1940 would be a year of deep discernment for the 25-year-old Thomas Merton. Two days after the bombing of Pear Harbor, he left St. Bonaventure to enter the Trappist Monastery in Kentucky.
On his way to the train station, he made time to stop at St. Mary of the Angels Church to once again pray the Stations of the Cross.
"The place was empty," he wrote in Seven Storey Mountain of this last visit. "There were one or two little candles burning out in front of the statue of St. Joseph and the red sanctuary light flickered in the quiet shadows. I knelt there for 10 or 12 minutes in the silence without even attempting to grasp or comprehend the immense, deep sense of peace and gratitude that filled my heart and went out from there to Christ in His Tabernacle."

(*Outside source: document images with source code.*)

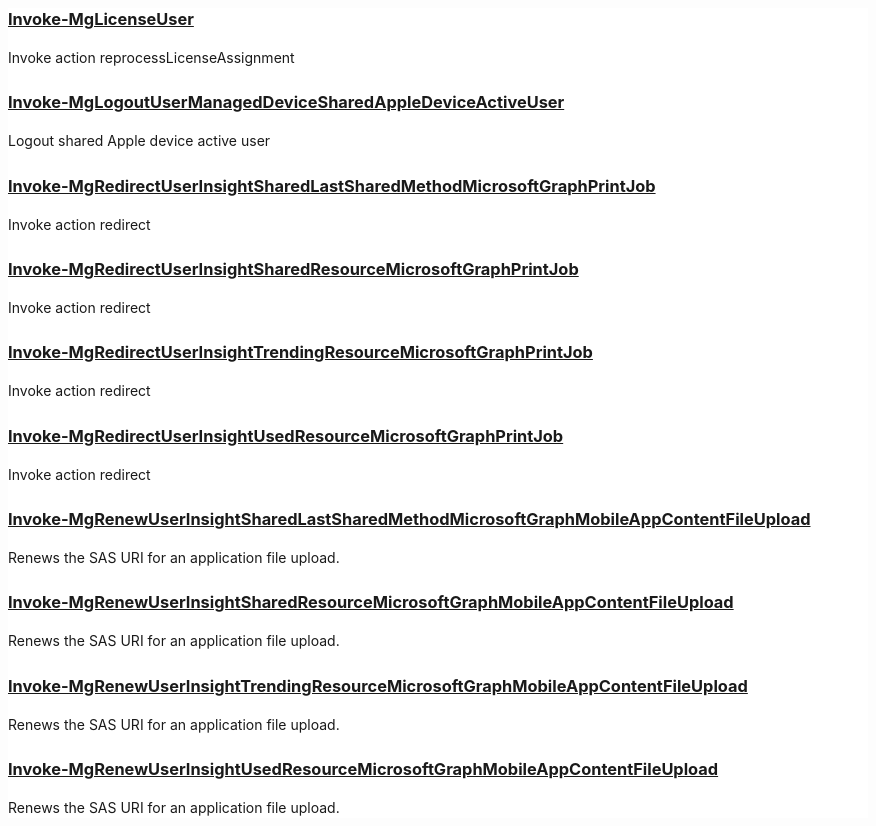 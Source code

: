 ### [Invoke-MgLicenseUser](Invoke-MgLicenseUser.md)
Invoke action reprocessLicenseAssignment

### [Invoke-MgLogoutUserManagedDeviceSharedAppleDeviceActiveUser](Invoke-MgLogoutUserManagedDeviceSharedAppleDeviceActiveUser.md)
Logout shared Apple device active user

### [Invoke-MgRedirectUserInsightSharedLastSharedMethodMicrosoftGraphPrintJob](Invoke-MgRedirectUserInsightSharedLastSharedMethodMicrosoftGraphPrintJob.md)
Invoke action redirect

### [Invoke-MgRedirectUserInsightSharedResourceMicrosoftGraphPrintJob](Invoke-MgRedirectUserInsightSharedResourceMicrosoftGraphPrintJob.md)
Invoke action redirect

### [Invoke-MgRedirectUserInsightTrendingResourceMicrosoftGraphPrintJob](Invoke-MgRedirectUserInsightTrendingResourceMicrosoftGraphPrintJob.md)
Invoke action redirect

### [Invoke-MgRedirectUserInsightUsedResourceMicrosoftGraphPrintJob](Invoke-MgRedirectUserInsightUsedResourceMicrosoftGraphPrintJob.md)
Invoke action redirect

### [Invoke-MgRenewUserInsightSharedLastSharedMethodMicrosoftGraphMobileAppContentFileUpload](Invoke-MgRenewUserInsightSharedLastSharedMethodMicrosoftGraphMobileAppContentFileUpload.md)
Renews the SAS URI for an application file upload.

### [Invoke-MgRenewUserInsightSharedResourceMicrosoftGraphMobileAppContentFileUpload](Invoke-MgRenewUserInsightSharedResourceMicrosoftGraphMobileAppContentFileUpload.md)
Renews the SAS URI for an application file upload.

### [Invoke-MgRenewUserInsightTrendingResourceMicrosoftGraphMobileAppContentFileUpload](Invoke-MgRenewUserInsightTrendingResourceMicrosoftGraphMobileAppContentFileUpload.md)
Renews the SAS URI for an application file upload.

### [Invoke-MgRenewUserInsightUsedResourceMicrosoftGraphMobileAppContentFileUpload](Invoke-MgRenewUserInsightUsedResourceMicrosoftGraphMobileAppContentFileUpload.md)
Renews the SAS URI for an application file upload.
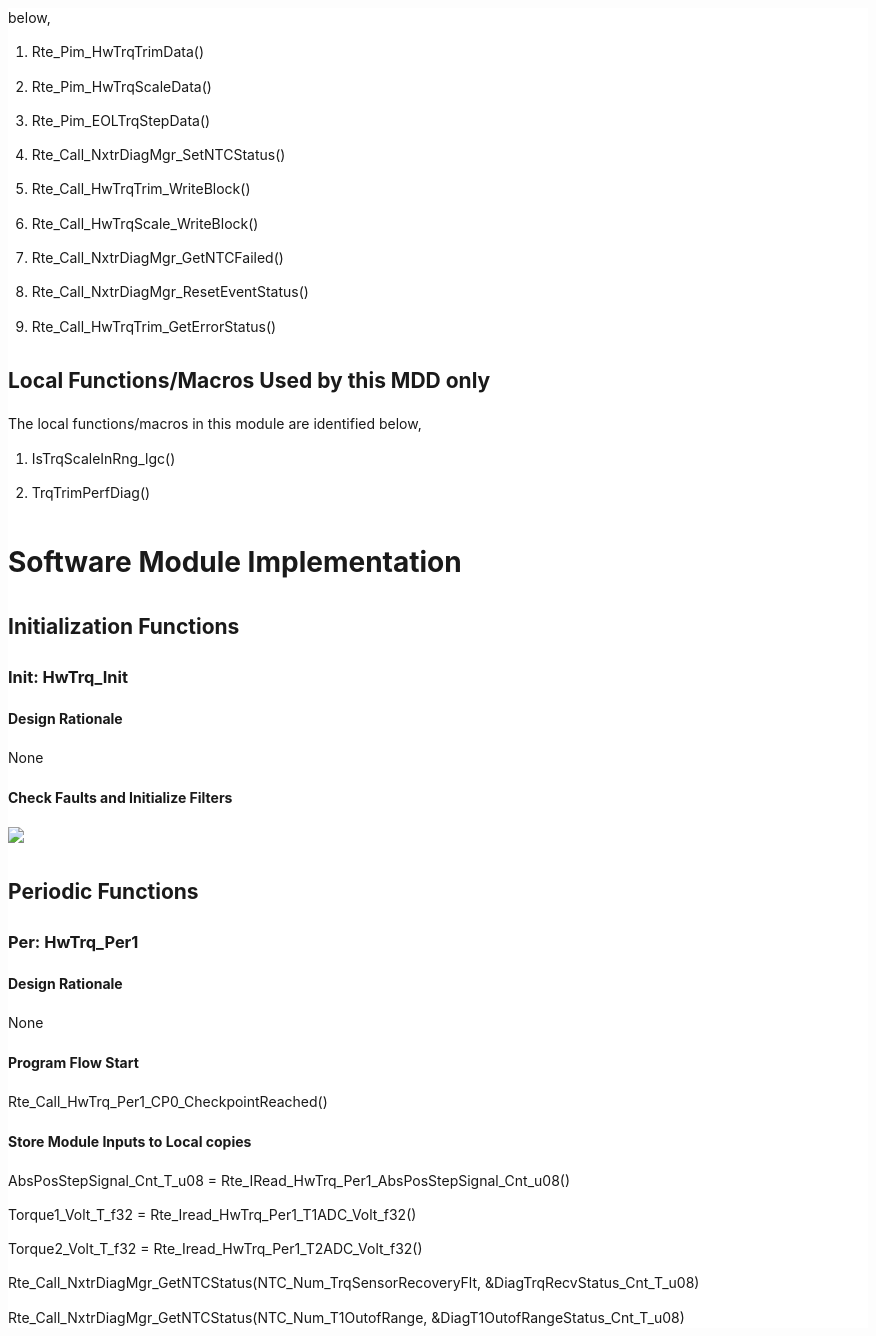 below,

1.  Rte_Pim_HwTrqTrimData()

2.  Rte_Pim_HwTrqScaleData()

3.  Rte_Pim_EOLTrqStepData()

4.  Rte_Call_NxtrDiagMgr_SetNTCStatus()

5.  Rte_Call_HwTrqTrim_WriteBlock()

6.  Rte_Call_HwTrqScale_WriteBlock()

7.  Rte_Call_NxtrDiagMgr_GetNTCFailed()

8.  Rte_Call_NxtrDiagMgr_ResetEventStatus()

9.  Rte_Call_HwTrqTrim_GetErrorStatus()

## Local Functions/Macros Used by this MDD only

The local functions/macros in this module are identified below,

1.  IsTrqScaleInRng_lgc()

2.  TrqTrimPerfDiag()

# Software Module Implementation

## Initialization Functions

### Init: HwTrq_Init

#### Design Rationale

None

#### Check Faults and Initialize Filters

![](ElectricPowerSteering_TexasInstruments_CHRYSLER_LWR_website/docs/HwTrq/doc/mediax/media/image6.wmf)

## Periodic Functions

### Per: HwTrq_Per1

#### Design Rationale

None

#### Program Flow Start

Rte_Call_HwTrq_Per1_CP0_CheckpointReached()

#### Store Module Inputs to Local copies

AbsPosStepSignal_Cnt_T_u08 =
Rte_IRead_HwTrq_Per1_AbsPosStepSignal_Cnt_u08()

Torque1_Volt_T_f32 = Rte_Iread_HwTrq_Per1_T1ADC_Volt_f32()

Torque2_Volt_T_f32 = Rte_Iread_HwTrq_Per1_T2ADC_Volt_f32()

Rte_Call_NxtrDiagMgr_GetNTCStatus(NTC_Num_TrqSensorRecoveryFlt,
&DiagTrqRecvStatus_Cnt_T_u08)

Rte_Call_NxtrDiagMgr_GetNTCStatus(NTC_Num_T1OutofRange,
&DiagT1OutofRangeStatus_Cnt_T_u08)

He boarded the Olean train one last time—his journey taking him to the Trappist monastery where he would begin a hidden life as one of the most important spiritual writers of the 20th century.
To commemorate Merton's prayer experience in St. Mary's that night, the parish instituted a new perpetual candle on December 14, 2016 for the 75th anniversary of this visit. Our new blue candle is located near the St. Joseph statue to ensure that we always have a candle burning in that space for anyone coming in to pray, particularly those looking for discernment and consolation.
This candle is part of our Light a Prayer Candle prayer intitiative for our online community. Now, anyone not able to physically light a candle in our church may light a virtual prayer candle through our website. The prayer intentions of that community are united in the holy flame of this candle. These intentions from our online community are also included in our daily Mass intentions.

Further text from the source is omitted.